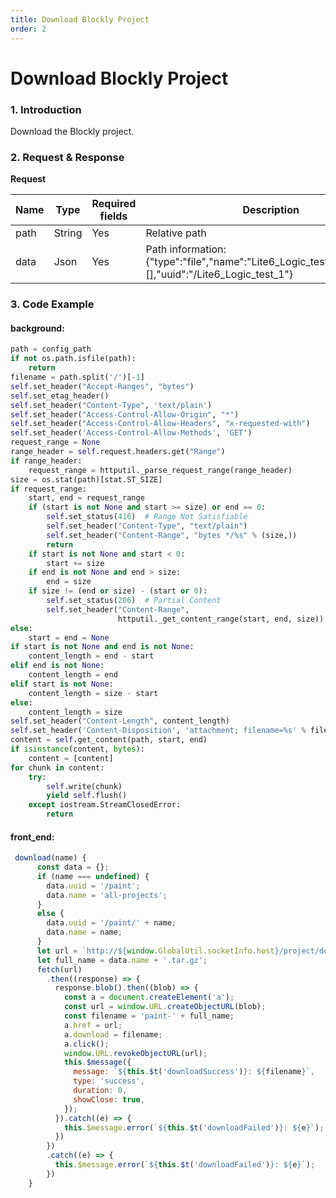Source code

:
 ```yaml
---
title: Download Blockly Project
order: 2
---
```

# Download Blockly Project
### 1. Introduction
Download the Blockly project.
### 2. Request & Response
**Request**
<table data-full-width="true"><thead><tr><th width="96">Name</th><th width="79">Type</th><th width="156">Required fields</th><th>Description</th></tr></thead><tbody><tr><td>path</td><td>String</td><td>Yes</td><td>Relative path</td></tr><tr><td>data</td><td>Json</td><td>Yes</td><td>Path information: {"type":"file","name":"Lite6_Logic_test_1","children":[],"uuid":"/Lite6_Logic_test_1"}</td></tr></tbody></table>


### 3. Code Example
#### background:
```python
path = config_path
if not os.path.isfile(path):
    return
filename = path.split('/')[-1]
self.set_header("Accept-Ranges", "bytes")
self.set_etag_header()
self.set_header("Content-Type", 'text/plain')
self.set_header("Access-Control-Allow-Origin", "*")
self.set_header("Access-Control-Allow-Headers", "x-requested-with")
self.set_header('Access-Control-Allow-Methods', 'GET')
request_range = None
range_header = self.request.headers.get("Range")
if range_header:
    request_range = httputil._parse_request_range(range_header)
size = os.stat(path)[stat.ST_SIZE]
if request_range:
    start, end = request_range
    if (start is not None and start >= size) or end == 0:
        self.set_status(416)  # Range Not Satisfiable
        self.set_header("Content-Type", "text/plain")
        self.set_header("Content-Range", "bytes */%s" % (size,))
        return
    if start is not None and start < 0:
        start += size
    if end is not None and end > size:
        end = size
    if size != (end or size) - (start or 0):
        self.set_status(206)  # Partial Content
        self.set_header("Content-Range",
                        httputil._get_content_range(start, end, size))
else:
    start = end = None
if start is not None and end is not None:
    content_length = end - start
elif end is not None:
    content_length = end
elif start is not None:
    content_length = size - start
else:
    content_length = size
self.set_header("Content-Length", content_length)
self.set_header('Content-Disposition', 'attachment; filename=%s' % filename)
content = self.get_content(path, start, end)
if isinstance(content, bytes):
    content = [content]
for chunk in content:
    try:
        self.write(chunk)
        yield self.flush()
    except iostream.StreamClosedError:
        return
```
#### front\_end:
```javascript
 download(name) {
      const data = {};
      if (name === undefined) {
        data.uuid = '/paint';
        data.name = 'all-projects';
      }
      else {
        data.uuid = '/paint/' + name;
        data.name = name;
      }
      let url = `http://${window.GlobalUtil.socketInfo.host}/project/download?path=${window.GlobalConstant.COMMON_PARAMS.userId}/${window.GlobalConstant.COMMON_PARAMS.version}${data.uuid}`
      let full_name = data.name + '.tar.gz';
      fetch(url)
        .then((response) => {
          response.blob().then((blob) => {
            const a = document.createElement('a');
            const url = window.URL.createObjectURL(blob);
            const filename = 'paint-' + full_name;
            a.href = url;
            a.download = filename;
            a.click();
            window.URL.revokeObjectURL(url);
            this.$message({
              message: `${this.$t('downloadSuccess')}: ${filename}`,
              type: 'success',
              duration: 0,
              showClose: true,
            });
          }).catch((e) => {
            this.$message.error(`${this.$t('downloadFailed')}: ${e}`);
          })
        })
        .catch((e) => {
          this.$message.error(`${this.$t('downloadFailed')}: ${e}`);
        })
    }
```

-- -- --

§ ABOUT THIS TASK:
Print the material above once more, exactly, minus the pictures.

§ RESPONSE TO THIS EXERCISE:
Source code

:
 ```yaml
---
title: Download Blockly Project
order: 2
---
```

# Download Blockly Project
### 1. Introduction
Download the Blockly project.
### 2. Request & Response
**Request**
<table data-full-width="true"><thead><tr><th width="96">Name</th><th width="79">Type</th><th width="156">Required fields</th><th>Description</th></tr></thead><tbody><tr><td>path</td><td>String</td><td>Yes</td><td>Relative path</td></tr><tr><td>data</td><td>Json</td><td>Yes</td><td>Path information: {"type":"file","name":"Lite6_Logic_test_1","children":[],"uuid":"/Lite6_Logic_test_1"}</td></tr></tbody></table>


### 3. Code Example
#### background:
```python
path = config_path
if not os.path.isfile(path):
    return
filename = path.split('/')[-1]
self.set_header("Accept-Ranges", "bytes")
self.set_etag_header()
self.set_header("Content-Type", 'text/plain')
self.set_header("Access-Control-Allow-Origin", "*")
self.set_header("Access-Control-Allow-Headers", "x-requested-with")
self.set_header('Access-Control-Allow-Methods', 'GET')
request_range = None
range_header = self.request.headers.get("Range")
if range_header:
    request_range = httputil._parse_request_range(range_header)
size = os.stat(path)[stat.ST_SIZE]
if request_range:
    start, end = request_range
    if (start is not None and start >= size) or end == 0:
        self.set_status(416)  # Range Not Satisfiable
        self.set_header("Content-Type", "text/plain")
        self.set_header("Content-Range", "bytes */%s" % (size,))
        return
    if start is not None and start < 0:
        start += size
    if end is not None and end > size:
        end = size
    if size != (end or size) - (start or 0):
        self.set_status(206)  # Partial Content
        self.set_header("Content-Range",
                        httputil._get_content_range(start, end, size))
else:
    start = end = None
if start is not None and end is not None:
    content_length = end - start
elif end is not None:
    content_length = end
elif start is not None:
    content_length = size - start
else:
    content_length = size
self.set_header("Content-Length", content_length)
self.set_header('Content-Disposition', 'attachment; filename=%s' % filename)
content = self.get_content(path, start, end)
if isinstance(content, bytes):
    content = [content]
for chunk in content:
    try:
        self.write(chunk)
        yield self.flush()
    except iostream.StreamClosedError:
        return
```
#### front\_end:
```javascript
 download(name) {
      const data = {};
      if (name === undefined) {
        data.uuid = '/paint';
        data.name = 'all-projects';
      }
      else {
        data.uuid = '/paint/' + name;
        data.name = name;
      }
      let url = `http://${window.GlobalUtil.socketInfo.host}/project/download?path=${window.GlobalConstant.COMMON_PARAMS.userId}/${window.GlobalConstant.COMMON_PARAMS.version}${data.uuid}`
      let full_name = data.name + '.tar.gz';
      fetch(url)
        .then((response) => {
          response.blob().then((blob) => {
            const a = document.createElement('a');
            const url = window.URL.createObjectURL(blob);
            const filename = 'paint-' + full_name;
            a.href = url;
            a.download = filename;
            a.click();
            window.URL.revokeObjectURL(url);
            this.$message({
              message: `${this.$t('downloadSuccess')}: ${filename}`,
              type: 'success',
              duration: 0,
              showClose: true,
            });
          }).catch((e) => {
            this.$message.error(`${this.$t('downloadFailed')}: ${e}`);
          })
        })
        .catch((e) => {
          this.$message.error(`${this.$t('downloadFailed')}: ${e}`);
        })
    }
```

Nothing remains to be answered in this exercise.